Cristianismo debaixo de terra
Por Alexandra Pinto Rebelo
Os quatro evangelhos canónicos não são férteis no que diz respeito a referências ao mundo ctónico. Parece que este nível, tão actualizado no paganismo, é propositadamente silenciado. O interesse principal é o ir anotando feitos de Cristo, mostrando-o como o grande propósito. O que estes homens parecem dizer é que estão a assistir a uma (nova?) cosmogonia e a toda a mitologia que daí advém. É uma mitologia não escutada, ao contrário do habitual, mas exibida à sua frente. Estão a assistir a gestos primordiais, tendo isso mais importância do que tudo o resto.
Aqui chegados, é impossível não fazer analogias com todo o simbolismo surgido com o aparecimento das sociedades agrícolas. Também as sementes, exemplos maiores de vida suspensa, são lançadas à terra, aí permanecendo até ao seu renascimento. Tal como a Lua, (desaparecida durante três dias antes de ressurgida – “A Lua é o primeiro morto”, segundo E. Seler) as sementes, durante todo o seu processo de oclusão debaixo de terra em morte aparente, reaparecerem devidamente transmutadas. Estes processos, observados e apreendidos, encaminham o ser humano para a evidência de que não existe morte. Torna-se mais legíveis, então, o vasto número de parábolas cristãs relacionadas com o mundo vegetal, pontes indicadoras da possibilidade efectiva de Ressurreição.

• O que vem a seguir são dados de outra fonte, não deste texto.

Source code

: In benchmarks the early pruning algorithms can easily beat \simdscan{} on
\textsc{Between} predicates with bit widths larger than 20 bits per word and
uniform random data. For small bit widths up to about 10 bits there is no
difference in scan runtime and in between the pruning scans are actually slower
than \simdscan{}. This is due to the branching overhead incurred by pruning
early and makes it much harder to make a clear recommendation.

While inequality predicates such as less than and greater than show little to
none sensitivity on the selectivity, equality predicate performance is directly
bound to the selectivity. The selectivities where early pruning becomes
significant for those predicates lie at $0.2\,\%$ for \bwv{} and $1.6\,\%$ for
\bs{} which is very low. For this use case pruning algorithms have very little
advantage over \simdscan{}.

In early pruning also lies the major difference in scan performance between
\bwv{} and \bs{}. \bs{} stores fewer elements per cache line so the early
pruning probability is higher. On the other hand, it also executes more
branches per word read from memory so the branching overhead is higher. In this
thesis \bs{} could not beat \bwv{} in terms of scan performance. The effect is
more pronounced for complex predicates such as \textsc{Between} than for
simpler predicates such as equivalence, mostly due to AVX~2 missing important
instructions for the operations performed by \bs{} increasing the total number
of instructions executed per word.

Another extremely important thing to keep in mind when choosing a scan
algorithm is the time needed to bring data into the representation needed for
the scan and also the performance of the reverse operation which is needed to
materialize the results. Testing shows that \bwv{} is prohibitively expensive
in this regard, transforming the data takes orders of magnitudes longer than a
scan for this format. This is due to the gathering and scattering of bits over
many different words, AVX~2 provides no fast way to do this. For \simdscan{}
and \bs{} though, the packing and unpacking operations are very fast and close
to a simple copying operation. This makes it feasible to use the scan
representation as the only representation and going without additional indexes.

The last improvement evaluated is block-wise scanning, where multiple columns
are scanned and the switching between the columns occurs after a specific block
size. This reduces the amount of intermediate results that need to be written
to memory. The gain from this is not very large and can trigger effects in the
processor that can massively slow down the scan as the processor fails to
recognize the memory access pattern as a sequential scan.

O gosto do cristianismo dos primeiros séculos por espaços debaixo do chão, será um encenar cíclico desta suspensão da vida. São construídas câmaras, mais ou menos extensas, sacralizadas sobretudo pelo deslumbramento, e mistério, do próprio processo. Aí, não só os “aparentemente mortos” são depositados, como têm lugar as refeições rituais dos vivos. Refeições festejando, ou solicitando a abundância, dependentes do próprio sucesso das fases agrícolas. Dependentes, pois, da esperança na sucessiva ressurreição das sementes.
Por esta altura, já o cristianismo deixara transbordar a sua latente vocação ctónica. A criação destes espaços reais, subterrâneos, possibilitava a cumplicidade simbólica dos vivos, no germinar das sementes, por proximidade. Em câmaras que, tal como os neófitos (pelo menos os Pessoanos), sabiam que não existia morte. Nem a da alma, nem a do corpo.